>>

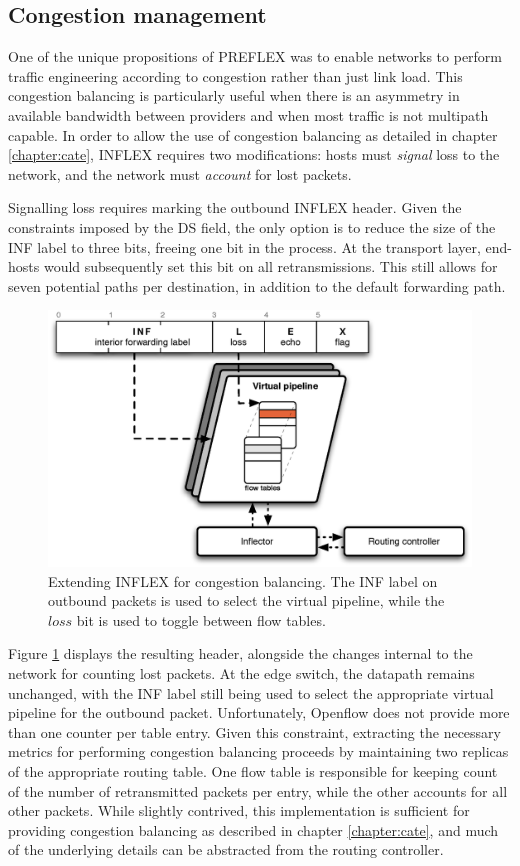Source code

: \subsection{Congestion management}

One of the unique propositions of \ac{PREFLEX} was to enable networks to perform traffic engineering according to congestion rather than just link load.
This congestion balancing is particularly useful when there is an asymmetry in available bandwidth between providers and when most traffic is not multipath capable.
In order to allow the use of congestion balancing as detailed in chapter \ref{chapter:cate}, INFLEX requires two modifications: hosts must \emph{signal} loss to the network, and the network must \emph{account} for lost packets.

Signalling loss requires marking the outbound INFLEX header.
Given the constraints imposed by the \ac{DS} field, the only option is to reduce the size of the \ac{INF} label to three bits, freeing one bit in the process.
At the transport layer, end-hosts would subsequently set this bit on all retransmissions.
This still allows for seven potential paths per destination, in addition to the default forwarding path.

\begin{figure}
    \centering
    \includegraphics[width=0.7\linewidth]{figures/inflex/infloss}
    \caption[Extending INFLEX for congestion balancing.]{Extending INFLEX for congestion balancing. The \ac{INF} label on outbound packets is used to select the virtual pipeline, while the $loss$ bit is used to toggle between flow tables.\label{fig:inflexloss}}
\end{figure}

Figure \ref{fig:inflexloss} displays the resulting header, alongside the changes internal to the network for counting lost packets.
At the edge switch, the datapath remains unchanged, with the \ac{INF} label still being used to select the appropriate virtual pipeline for the outbound packet.
Unfortunately, Openflow does not provide more than one counter per table entry.
Given this constraint, extracting the necessary metrics for performing congestion balancing proceeds by maintaining two replicas of the appropriate routing table.
One flow table is responsible for keeping count of the number of retransmitted packets per entry, while the other accounts for all other packets.
While slightly contrived, this implementation is sufficient for providing congestion balancing as described in chapter \ref{chapter:cate}, and much of the underlying details can be abstracted from the routing controller.

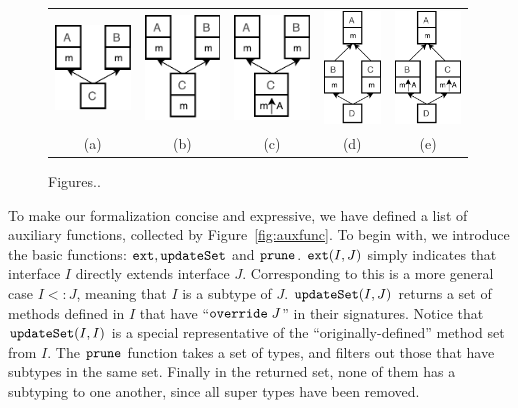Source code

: \begin{figure}[t]
\centering
\vspace{-1ex}
\begin{tabular}{ccccc}
\includegraphics[width=2cm]{pics/p1.pdf}\hspace{4pt} &
\includegraphics[width=2cm]{pics/p2.pdf}\hspace{4pt} &
\includegraphics[width=2cm]{pics/p3.pdf}\hspace{4pt} &
\includegraphics[height=3cm]{pics/p4.pdf}\hspace{4pt} &
\includegraphics[height=3cm]{pics/p5.pdf}\hspace{4pt} \\
(a) & (b) & (c) & (d) & (e)
\end{tabular}
\caption{Figures..}\label{fig:pegasus}
\end{figure}


To make our formalization concise and expressive, we have defined a list of
auxiliary functions, collected by Figure~\ref{fig:auxfunc}. To begin with, we
introduce the basic functions: $\texttt{ext}, \texttt{updateSet}$ and $\texttt{prune}$. $\texttt{ext}(I, J)$
simply indicates that interface $I$ directly extends interface $J$. Corresponding
to this is a more general case $I <: J$, meaning that $I$ is a subtype of $J$.
$\texttt{updateSet}(I, J)$ returns a set of methods defined in $I$ that have ``$\texttt{override} \; J$''
in their signatures. Notice that $\texttt{updateSet}(I, I)$ is a special representative of
the ``originally-defined'' method set from $I$. The $\texttt{prune}$ function takes a set of
types, and filters out those that have subtypes in the same set. Finally in the returned set,
none of them has a subtyping to one another, since all super types have been removed.

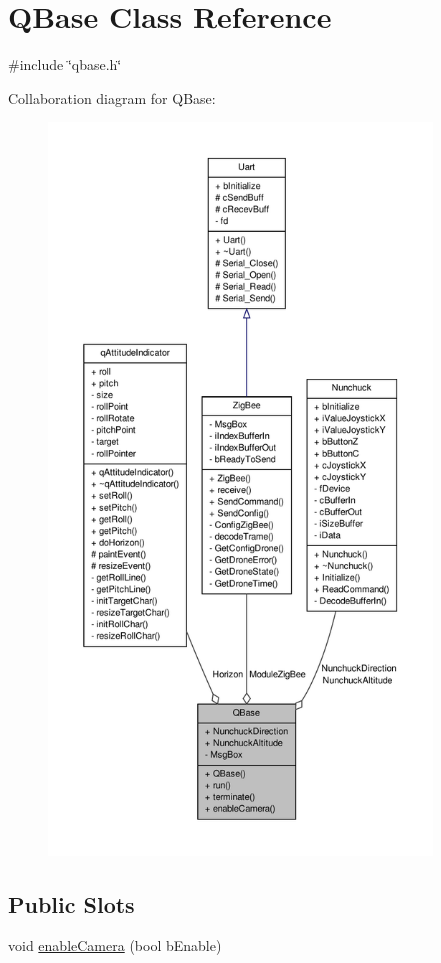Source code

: \hypertarget{classQBase}{\section{Q\-Base Class Reference}
\label{classQBase}
}


{\ttfamily \#include \char`\"{}qbase.\-h\char`\"{}}



Collaboration diagram for Q\-Base\-:\nopagebreak
\begin{figure}[H]
\begin{center}
\leavevmode
\includegraphics[height=550pt]{classQBase__coll__graph}
\end{center}
\end{figure}
\subsection*{Public Slots}
\begin{DoxyCompactItemize}
\item 
void \hyperlink{classQBase_aeee57e313567e3c333d67e827228862a}{enable\-Camera} (bool b\-Enable)
\end{DoxyCompactItemize}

<<

Among the lines of the data, some may include "still" as a word or string; report how many, and nothing else.

2